→ What the exercise asks
All lines holding the word "storage" are to be copied from the records beneath.

→ Stored data
----------------------------------------

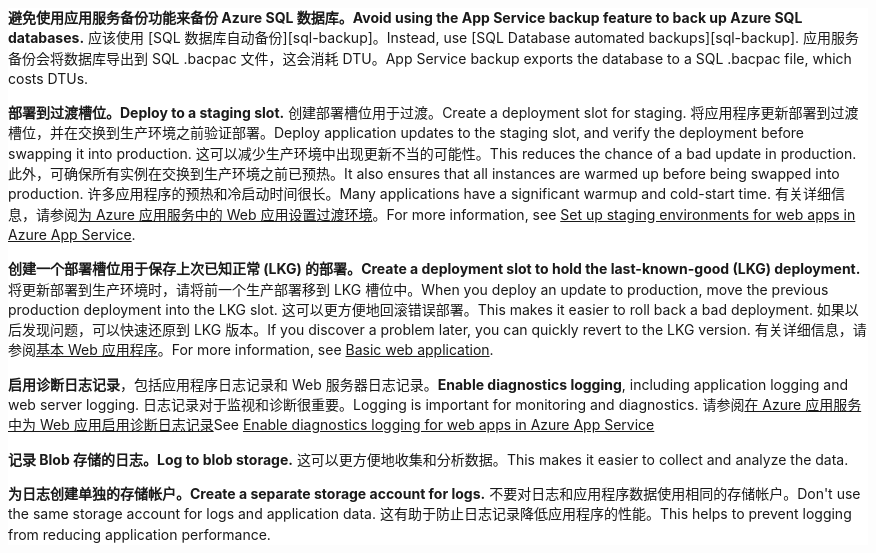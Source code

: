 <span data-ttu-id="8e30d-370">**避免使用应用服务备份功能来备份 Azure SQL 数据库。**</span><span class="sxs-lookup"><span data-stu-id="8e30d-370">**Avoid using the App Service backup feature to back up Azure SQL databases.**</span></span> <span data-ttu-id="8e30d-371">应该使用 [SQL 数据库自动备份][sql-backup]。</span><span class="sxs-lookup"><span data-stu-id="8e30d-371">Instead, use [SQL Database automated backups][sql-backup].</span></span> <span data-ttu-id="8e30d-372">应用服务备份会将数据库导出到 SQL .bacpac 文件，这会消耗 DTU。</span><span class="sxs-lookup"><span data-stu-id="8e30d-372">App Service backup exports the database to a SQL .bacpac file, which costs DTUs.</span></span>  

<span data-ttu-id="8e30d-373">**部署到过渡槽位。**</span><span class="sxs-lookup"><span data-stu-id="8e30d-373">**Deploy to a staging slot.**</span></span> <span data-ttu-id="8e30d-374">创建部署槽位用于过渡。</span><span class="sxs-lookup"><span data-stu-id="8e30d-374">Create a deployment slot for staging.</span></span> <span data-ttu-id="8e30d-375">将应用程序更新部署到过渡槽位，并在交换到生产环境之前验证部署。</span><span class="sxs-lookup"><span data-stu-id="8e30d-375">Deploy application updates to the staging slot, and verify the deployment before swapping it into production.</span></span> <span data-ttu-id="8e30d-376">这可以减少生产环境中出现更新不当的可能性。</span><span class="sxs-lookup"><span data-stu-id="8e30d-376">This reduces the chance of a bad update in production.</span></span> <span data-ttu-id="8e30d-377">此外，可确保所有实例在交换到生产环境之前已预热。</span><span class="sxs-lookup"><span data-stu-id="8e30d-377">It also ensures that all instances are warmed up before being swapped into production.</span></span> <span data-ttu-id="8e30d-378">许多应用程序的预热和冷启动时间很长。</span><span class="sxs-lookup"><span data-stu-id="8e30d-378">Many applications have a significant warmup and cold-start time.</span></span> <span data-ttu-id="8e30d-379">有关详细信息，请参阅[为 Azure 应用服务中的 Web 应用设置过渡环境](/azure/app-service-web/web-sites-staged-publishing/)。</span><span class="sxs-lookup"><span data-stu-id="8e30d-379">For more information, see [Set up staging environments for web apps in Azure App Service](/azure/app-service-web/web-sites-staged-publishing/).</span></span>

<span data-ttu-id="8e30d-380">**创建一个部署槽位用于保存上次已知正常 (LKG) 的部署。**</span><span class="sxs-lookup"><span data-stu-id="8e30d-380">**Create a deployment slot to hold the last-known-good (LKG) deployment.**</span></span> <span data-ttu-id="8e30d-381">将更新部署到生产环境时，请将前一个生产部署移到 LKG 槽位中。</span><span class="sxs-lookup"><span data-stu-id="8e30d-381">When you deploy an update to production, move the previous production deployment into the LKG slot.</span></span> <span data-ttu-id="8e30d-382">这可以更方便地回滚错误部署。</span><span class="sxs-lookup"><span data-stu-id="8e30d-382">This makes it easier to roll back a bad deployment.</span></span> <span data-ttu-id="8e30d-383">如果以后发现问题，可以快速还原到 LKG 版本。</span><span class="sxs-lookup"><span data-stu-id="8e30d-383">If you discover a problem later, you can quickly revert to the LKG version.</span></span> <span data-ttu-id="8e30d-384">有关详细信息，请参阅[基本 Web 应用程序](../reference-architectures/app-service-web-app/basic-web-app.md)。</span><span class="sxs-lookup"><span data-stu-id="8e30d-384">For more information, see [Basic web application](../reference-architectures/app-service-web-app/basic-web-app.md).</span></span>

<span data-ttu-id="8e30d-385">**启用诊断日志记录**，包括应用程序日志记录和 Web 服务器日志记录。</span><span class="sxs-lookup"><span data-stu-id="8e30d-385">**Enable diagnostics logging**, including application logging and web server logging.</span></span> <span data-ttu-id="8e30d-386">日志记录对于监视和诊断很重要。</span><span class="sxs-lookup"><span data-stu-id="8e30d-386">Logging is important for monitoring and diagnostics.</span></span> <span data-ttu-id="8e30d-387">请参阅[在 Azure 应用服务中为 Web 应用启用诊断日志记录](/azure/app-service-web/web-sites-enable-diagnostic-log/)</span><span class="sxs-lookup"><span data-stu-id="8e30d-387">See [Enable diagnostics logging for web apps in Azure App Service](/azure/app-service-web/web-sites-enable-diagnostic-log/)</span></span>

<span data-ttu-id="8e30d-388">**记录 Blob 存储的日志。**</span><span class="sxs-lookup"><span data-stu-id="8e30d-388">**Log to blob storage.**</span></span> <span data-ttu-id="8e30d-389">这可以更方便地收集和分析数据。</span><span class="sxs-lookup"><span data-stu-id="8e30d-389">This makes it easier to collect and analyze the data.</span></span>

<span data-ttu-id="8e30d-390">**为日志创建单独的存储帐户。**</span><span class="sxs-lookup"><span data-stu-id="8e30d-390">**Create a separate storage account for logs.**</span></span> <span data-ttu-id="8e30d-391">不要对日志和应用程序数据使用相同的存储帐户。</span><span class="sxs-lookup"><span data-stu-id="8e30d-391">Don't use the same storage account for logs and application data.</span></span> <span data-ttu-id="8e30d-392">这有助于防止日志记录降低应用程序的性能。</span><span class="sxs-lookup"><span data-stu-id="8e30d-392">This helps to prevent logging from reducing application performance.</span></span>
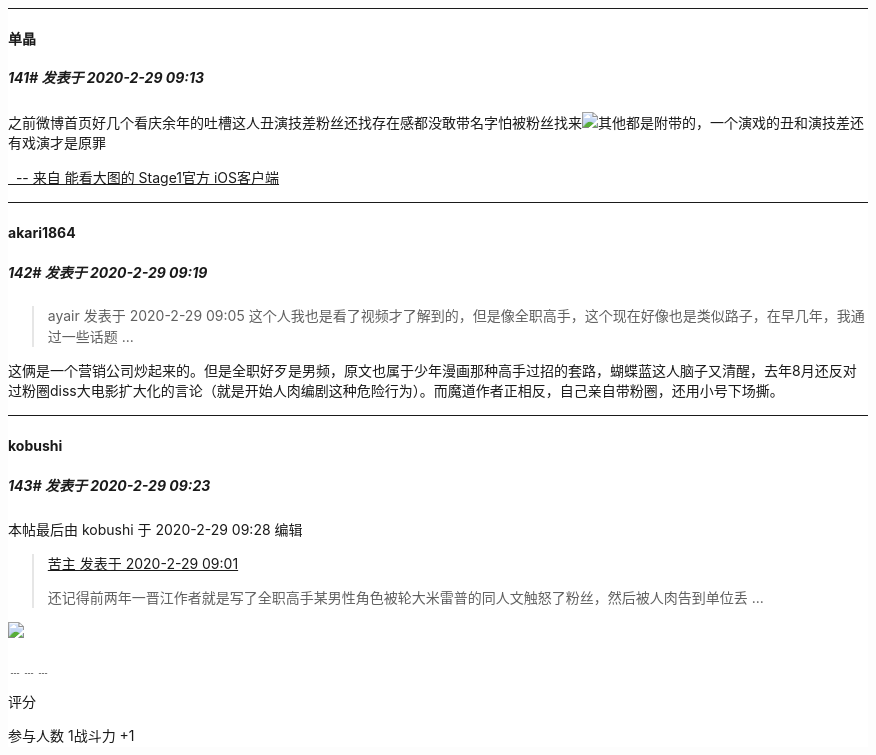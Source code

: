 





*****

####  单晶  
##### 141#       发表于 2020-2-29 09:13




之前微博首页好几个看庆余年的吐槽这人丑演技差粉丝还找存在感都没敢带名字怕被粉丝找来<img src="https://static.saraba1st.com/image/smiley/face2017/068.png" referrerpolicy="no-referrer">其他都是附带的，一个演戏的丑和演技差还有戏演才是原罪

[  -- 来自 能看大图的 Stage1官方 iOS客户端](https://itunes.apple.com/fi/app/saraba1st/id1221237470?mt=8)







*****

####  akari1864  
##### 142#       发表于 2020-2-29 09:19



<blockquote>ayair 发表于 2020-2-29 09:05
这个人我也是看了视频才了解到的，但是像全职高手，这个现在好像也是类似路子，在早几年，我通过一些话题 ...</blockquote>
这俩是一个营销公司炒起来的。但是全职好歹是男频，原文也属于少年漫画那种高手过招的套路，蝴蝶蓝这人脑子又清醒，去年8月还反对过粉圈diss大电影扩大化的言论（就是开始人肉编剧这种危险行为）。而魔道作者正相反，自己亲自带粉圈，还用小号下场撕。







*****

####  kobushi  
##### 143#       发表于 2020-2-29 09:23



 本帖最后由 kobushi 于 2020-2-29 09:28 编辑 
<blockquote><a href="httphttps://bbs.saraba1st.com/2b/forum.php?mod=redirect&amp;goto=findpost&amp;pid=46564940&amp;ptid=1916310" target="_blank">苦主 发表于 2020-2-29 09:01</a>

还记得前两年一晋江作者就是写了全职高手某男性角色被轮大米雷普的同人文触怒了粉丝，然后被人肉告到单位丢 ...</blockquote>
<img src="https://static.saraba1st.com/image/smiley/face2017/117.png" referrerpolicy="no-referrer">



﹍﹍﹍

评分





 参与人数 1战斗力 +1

----------------------------------------

→ Task response
<span data-ttu-id="8e30d-388">**记录 Blob 存储的日志。**</span><span class="sxs-lookup"><span data-stu-id="8e30d-388">**Log to blob storage.**</span></span> <span data-ttu-id="8e30d-389">这可以更方便地收集和分析数据。</span><span class="sxs-lookup"><span data-stu-id="8e30d-389">This makes it easier to collect and analyze the data.</span></span>
<span data-ttu-id="8e30d-390">**为日志创建单独的存储帐户。**</span><span class="sxs-lookup"><span data-stu-id="8e30d-390">**Create a separate storage account for logs.**</span></span> <span data-ttu-id="8e30d-391">不要对日志和应用程序数据使用相同的存储帐户。</span><span class="sxs-lookup"><span data-stu-id="8e30d-391">Don't use the same storage account for logs and application data.</span></span> <span data-ttu-id="8e30d-392">这有助于防止日志记录降低应用程序的性能。</span><span class="sxs-lookup"><span data-stu-id="8e30d-392">This helps to prevent logging from reducing application performance.</span></span>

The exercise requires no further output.